◆ The problem
Return exactly those lines of the material below that fall between the line holding "Score:** 17/17 (100%)" and the line holding "### **Services Health (3/3 Passed)**", inclusive.

◆ Materials provided
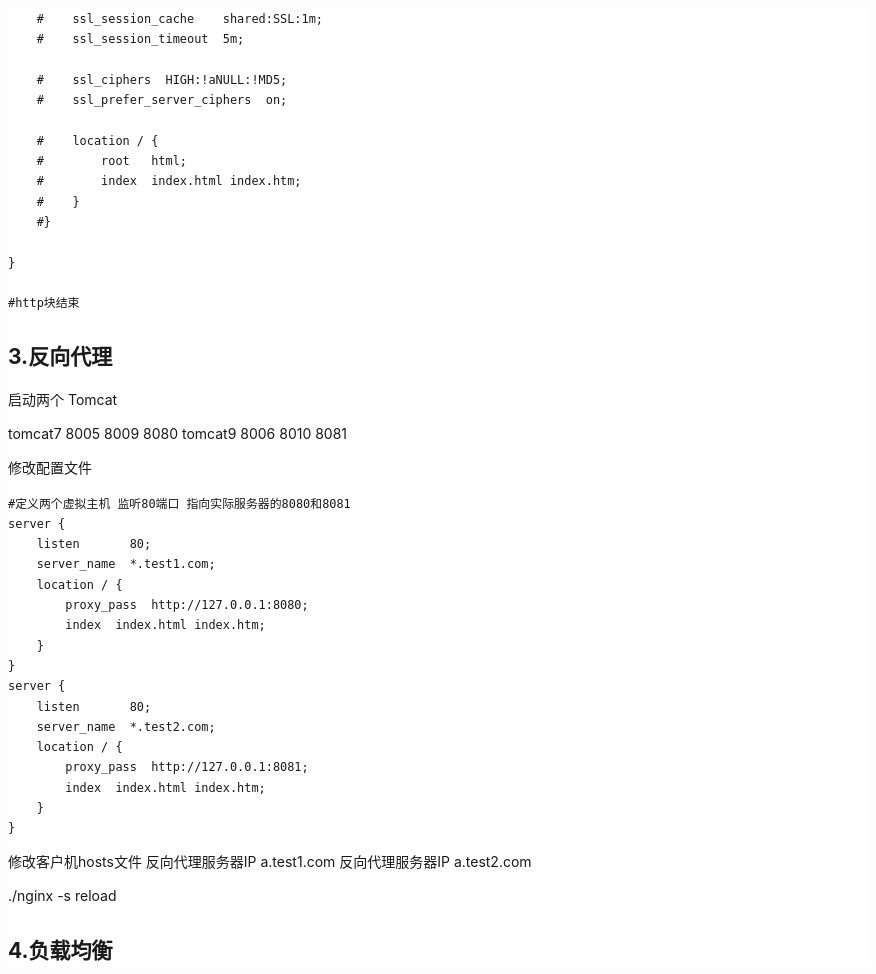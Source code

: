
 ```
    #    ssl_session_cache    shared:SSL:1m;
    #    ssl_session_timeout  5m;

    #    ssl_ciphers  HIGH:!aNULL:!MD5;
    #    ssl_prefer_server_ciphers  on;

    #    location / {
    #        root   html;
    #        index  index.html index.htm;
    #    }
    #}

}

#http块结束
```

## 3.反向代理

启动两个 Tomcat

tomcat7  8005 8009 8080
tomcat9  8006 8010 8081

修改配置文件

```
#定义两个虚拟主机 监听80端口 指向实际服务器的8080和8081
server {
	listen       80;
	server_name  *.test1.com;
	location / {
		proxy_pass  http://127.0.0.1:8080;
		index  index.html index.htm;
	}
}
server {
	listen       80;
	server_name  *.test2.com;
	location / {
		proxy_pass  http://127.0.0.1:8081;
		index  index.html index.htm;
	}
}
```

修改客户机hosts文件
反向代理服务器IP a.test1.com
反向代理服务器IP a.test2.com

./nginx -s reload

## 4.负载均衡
...
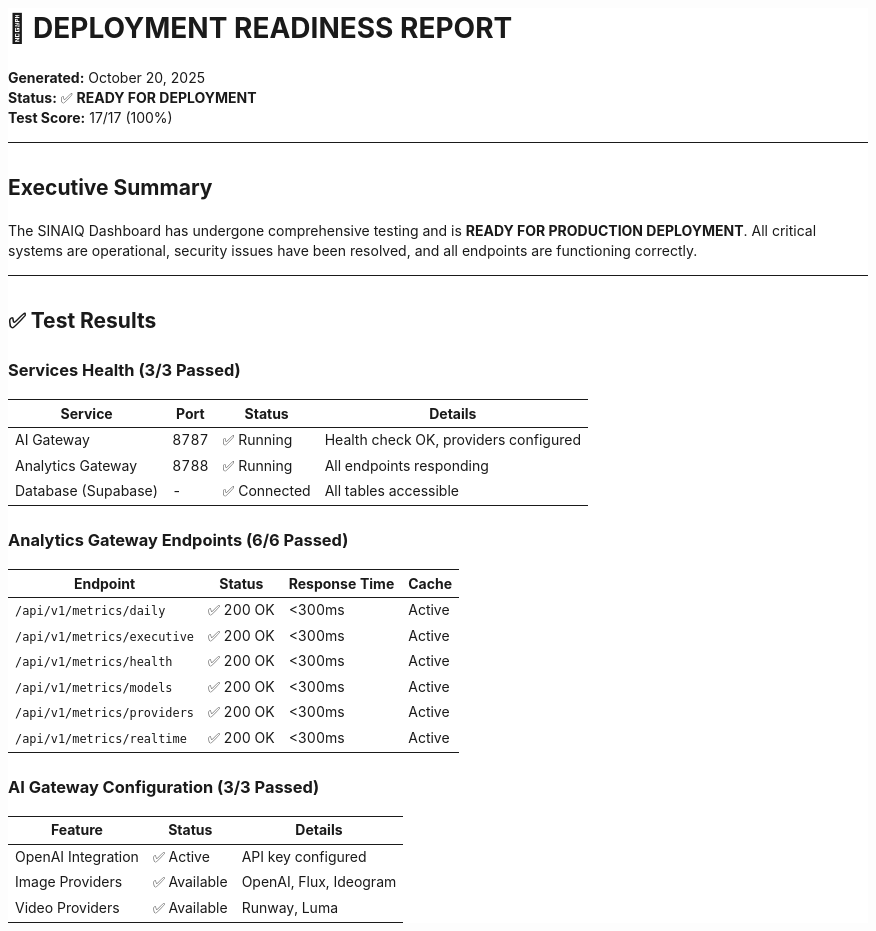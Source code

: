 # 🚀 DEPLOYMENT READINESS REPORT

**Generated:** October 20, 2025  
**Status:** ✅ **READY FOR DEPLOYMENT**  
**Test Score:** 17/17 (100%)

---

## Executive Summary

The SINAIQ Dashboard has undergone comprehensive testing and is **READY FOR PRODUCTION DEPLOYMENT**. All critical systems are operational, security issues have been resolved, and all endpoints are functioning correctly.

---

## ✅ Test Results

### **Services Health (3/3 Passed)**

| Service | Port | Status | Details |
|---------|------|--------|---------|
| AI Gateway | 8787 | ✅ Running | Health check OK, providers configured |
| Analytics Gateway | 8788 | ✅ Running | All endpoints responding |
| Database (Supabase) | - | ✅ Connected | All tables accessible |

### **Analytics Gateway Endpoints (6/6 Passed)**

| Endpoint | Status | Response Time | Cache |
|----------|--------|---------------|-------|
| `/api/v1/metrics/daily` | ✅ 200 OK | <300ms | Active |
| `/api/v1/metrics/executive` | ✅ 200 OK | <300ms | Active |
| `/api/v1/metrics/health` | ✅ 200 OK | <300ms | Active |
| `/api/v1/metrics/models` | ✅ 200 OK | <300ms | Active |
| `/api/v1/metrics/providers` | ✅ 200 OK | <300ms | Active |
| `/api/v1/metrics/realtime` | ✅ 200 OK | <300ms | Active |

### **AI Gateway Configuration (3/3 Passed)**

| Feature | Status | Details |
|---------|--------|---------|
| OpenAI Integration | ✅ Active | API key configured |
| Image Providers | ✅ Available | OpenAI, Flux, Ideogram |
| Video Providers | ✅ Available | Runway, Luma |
--
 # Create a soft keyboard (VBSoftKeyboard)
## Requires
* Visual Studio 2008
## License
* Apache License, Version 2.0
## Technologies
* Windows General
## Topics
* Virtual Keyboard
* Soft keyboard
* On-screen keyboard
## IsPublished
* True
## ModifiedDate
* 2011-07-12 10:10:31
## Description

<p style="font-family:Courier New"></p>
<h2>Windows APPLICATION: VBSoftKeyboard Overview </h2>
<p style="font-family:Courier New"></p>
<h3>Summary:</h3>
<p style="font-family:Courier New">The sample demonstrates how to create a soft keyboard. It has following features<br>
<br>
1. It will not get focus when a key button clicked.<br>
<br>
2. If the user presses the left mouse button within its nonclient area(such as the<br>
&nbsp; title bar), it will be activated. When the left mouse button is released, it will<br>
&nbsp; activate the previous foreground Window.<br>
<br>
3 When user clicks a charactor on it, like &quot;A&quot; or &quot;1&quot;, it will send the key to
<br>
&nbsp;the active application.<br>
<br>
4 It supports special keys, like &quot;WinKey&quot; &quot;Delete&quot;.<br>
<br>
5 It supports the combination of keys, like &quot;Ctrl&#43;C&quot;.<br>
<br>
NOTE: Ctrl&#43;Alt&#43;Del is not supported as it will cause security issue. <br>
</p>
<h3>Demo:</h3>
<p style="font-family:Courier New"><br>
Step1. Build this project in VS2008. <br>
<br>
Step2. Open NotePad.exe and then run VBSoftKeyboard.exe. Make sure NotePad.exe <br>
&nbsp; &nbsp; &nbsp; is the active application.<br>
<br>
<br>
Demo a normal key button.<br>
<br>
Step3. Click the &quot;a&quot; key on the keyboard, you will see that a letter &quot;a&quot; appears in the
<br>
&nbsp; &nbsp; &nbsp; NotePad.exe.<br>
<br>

◆ Your solution
**Test Score:** 17/17 (100%)

---

## Executive Summary

The SINAIQ Dashboard has undergone comprehensive testing and is **READY FOR PRODUCTION DEPLOYMENT**. All critical systems are operational, security issues have been resolved, and all endpoints are functioning correctly.

---

## ✅ Test Results

### **Services Health (3/3 Passed)**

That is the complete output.